- [What you need to do]
Within the records below, how many lines contain "Vite"? The answer is that number alone.

- [Records for processing]
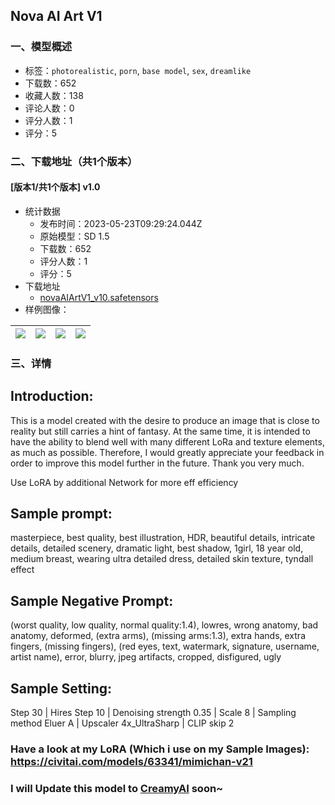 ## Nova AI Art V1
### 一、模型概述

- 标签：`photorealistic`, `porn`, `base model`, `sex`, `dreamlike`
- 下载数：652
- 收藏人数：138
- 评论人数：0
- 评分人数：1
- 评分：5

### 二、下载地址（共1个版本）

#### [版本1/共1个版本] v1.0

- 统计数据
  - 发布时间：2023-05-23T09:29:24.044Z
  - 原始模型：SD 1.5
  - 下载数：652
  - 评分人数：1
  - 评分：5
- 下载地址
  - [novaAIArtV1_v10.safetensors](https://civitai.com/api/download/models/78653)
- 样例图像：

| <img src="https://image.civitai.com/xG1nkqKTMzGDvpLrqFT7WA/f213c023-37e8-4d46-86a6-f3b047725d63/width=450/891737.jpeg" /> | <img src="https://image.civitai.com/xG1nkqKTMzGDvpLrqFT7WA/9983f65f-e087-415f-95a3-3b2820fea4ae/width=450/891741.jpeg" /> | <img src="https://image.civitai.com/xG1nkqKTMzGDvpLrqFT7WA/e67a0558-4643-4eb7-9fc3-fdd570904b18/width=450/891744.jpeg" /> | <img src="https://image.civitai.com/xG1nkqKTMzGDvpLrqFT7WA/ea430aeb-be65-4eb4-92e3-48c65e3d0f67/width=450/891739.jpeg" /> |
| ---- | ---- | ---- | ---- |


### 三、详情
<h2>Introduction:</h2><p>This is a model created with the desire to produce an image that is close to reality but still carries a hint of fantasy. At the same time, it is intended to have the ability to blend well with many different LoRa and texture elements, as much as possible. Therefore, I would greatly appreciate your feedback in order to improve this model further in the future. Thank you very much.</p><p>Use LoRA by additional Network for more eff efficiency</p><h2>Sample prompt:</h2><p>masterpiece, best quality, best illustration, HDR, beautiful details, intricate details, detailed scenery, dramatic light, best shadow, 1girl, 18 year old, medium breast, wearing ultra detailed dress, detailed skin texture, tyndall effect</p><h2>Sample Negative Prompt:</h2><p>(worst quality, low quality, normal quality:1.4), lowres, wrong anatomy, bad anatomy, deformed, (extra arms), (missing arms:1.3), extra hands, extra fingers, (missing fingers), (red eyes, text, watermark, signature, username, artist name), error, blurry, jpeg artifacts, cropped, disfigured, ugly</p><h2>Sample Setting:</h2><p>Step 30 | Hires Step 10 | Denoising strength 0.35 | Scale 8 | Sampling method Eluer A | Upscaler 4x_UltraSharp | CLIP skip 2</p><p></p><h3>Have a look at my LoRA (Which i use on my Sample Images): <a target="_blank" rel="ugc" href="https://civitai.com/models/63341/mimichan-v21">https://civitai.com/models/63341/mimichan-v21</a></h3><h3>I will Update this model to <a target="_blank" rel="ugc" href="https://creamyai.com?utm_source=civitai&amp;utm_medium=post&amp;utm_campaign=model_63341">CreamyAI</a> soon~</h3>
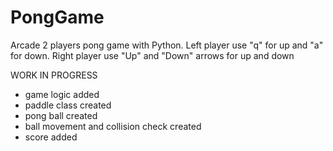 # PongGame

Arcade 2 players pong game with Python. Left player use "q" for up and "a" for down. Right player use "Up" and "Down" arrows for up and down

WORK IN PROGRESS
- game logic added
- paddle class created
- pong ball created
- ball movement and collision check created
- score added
* * *
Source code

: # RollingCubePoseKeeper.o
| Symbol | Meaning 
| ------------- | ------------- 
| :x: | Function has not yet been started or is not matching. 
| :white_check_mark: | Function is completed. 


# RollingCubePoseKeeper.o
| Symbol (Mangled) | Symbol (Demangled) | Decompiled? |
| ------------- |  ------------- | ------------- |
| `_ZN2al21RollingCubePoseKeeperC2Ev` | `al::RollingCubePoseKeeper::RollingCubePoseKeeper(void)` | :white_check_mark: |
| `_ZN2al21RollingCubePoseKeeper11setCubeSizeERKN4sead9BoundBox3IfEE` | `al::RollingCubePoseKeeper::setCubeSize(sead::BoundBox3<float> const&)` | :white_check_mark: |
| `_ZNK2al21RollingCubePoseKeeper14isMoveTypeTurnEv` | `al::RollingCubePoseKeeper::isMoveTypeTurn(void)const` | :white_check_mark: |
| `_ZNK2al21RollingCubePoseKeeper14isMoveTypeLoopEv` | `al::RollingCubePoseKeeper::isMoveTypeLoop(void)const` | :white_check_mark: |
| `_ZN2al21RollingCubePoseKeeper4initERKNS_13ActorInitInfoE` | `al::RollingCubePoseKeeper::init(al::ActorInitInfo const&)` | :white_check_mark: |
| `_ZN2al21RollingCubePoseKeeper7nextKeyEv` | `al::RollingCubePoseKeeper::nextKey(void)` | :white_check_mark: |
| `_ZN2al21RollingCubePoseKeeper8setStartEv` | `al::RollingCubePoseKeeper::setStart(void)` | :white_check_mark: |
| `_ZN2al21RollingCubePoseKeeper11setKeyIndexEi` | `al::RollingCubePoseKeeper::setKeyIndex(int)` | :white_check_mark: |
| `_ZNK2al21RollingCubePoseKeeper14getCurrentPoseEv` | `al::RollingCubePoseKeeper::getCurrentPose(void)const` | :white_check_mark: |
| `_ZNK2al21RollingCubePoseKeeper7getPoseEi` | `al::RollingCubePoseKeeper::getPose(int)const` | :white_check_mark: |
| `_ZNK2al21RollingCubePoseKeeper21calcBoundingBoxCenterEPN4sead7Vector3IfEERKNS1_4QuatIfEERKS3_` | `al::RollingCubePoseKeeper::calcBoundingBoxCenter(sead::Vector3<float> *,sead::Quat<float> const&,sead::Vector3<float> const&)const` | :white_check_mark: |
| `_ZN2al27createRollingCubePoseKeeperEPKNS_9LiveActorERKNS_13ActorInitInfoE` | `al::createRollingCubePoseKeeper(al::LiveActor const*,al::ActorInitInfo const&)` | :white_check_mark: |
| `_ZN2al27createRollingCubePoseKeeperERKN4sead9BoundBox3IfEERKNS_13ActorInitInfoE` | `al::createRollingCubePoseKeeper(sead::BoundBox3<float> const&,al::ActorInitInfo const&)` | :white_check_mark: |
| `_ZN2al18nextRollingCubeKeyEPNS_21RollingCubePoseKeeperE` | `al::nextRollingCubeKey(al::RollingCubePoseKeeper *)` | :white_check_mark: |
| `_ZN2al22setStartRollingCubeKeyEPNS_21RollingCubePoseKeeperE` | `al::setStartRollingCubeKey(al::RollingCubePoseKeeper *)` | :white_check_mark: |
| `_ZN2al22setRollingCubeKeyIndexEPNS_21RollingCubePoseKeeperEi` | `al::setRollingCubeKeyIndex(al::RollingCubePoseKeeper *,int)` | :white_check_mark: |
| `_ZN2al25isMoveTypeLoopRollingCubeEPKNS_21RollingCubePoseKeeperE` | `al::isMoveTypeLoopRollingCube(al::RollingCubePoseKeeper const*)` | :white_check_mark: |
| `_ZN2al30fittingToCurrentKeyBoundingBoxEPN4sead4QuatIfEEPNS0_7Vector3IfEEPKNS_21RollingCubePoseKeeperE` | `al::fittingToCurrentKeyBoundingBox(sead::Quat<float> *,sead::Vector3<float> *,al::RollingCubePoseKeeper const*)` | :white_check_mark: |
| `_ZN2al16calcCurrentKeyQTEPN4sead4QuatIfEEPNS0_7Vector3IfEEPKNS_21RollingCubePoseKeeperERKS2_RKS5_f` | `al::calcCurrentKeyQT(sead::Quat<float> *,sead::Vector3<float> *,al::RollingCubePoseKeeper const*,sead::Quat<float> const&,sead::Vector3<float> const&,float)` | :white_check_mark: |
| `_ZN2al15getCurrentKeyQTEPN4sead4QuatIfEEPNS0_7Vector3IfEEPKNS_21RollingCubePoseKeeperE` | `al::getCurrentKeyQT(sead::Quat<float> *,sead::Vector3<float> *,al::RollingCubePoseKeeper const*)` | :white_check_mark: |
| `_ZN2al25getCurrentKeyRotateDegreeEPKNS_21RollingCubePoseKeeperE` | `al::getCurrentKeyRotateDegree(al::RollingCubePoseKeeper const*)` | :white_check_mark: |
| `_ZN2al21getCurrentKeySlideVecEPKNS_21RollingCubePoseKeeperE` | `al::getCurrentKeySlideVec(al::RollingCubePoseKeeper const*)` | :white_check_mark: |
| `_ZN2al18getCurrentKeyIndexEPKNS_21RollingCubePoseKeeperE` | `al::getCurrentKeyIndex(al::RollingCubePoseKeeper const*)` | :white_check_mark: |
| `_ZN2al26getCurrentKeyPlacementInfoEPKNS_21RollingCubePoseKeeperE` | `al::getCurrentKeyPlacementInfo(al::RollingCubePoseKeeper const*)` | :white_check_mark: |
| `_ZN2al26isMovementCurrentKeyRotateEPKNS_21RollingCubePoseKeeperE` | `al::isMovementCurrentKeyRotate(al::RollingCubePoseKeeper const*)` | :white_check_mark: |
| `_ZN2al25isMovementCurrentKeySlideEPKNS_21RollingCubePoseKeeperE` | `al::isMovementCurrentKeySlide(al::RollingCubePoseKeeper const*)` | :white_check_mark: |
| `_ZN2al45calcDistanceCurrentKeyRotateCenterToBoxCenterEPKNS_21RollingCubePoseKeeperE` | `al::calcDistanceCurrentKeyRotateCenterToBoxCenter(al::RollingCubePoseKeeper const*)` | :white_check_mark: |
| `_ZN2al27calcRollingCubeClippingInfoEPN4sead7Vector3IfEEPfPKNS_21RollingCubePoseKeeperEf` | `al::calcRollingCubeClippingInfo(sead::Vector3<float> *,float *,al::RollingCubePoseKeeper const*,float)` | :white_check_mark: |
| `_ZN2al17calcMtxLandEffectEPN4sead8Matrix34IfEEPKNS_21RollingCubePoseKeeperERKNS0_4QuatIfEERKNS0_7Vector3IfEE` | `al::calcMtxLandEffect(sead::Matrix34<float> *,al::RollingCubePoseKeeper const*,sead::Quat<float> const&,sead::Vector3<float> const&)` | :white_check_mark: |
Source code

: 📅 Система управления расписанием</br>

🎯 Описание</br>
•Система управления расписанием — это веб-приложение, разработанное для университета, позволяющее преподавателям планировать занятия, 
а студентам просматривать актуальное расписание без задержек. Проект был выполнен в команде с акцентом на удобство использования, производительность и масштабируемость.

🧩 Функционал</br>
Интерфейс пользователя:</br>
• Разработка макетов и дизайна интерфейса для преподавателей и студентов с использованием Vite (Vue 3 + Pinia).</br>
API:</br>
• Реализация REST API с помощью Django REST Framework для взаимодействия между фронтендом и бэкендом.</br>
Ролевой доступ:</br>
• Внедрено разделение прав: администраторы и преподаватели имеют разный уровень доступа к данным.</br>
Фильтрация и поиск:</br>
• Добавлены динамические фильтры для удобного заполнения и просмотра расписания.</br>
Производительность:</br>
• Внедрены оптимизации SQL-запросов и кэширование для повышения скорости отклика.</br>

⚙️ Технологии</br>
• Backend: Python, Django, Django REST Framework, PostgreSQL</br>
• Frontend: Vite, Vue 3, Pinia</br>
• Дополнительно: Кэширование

- [The completed task]
2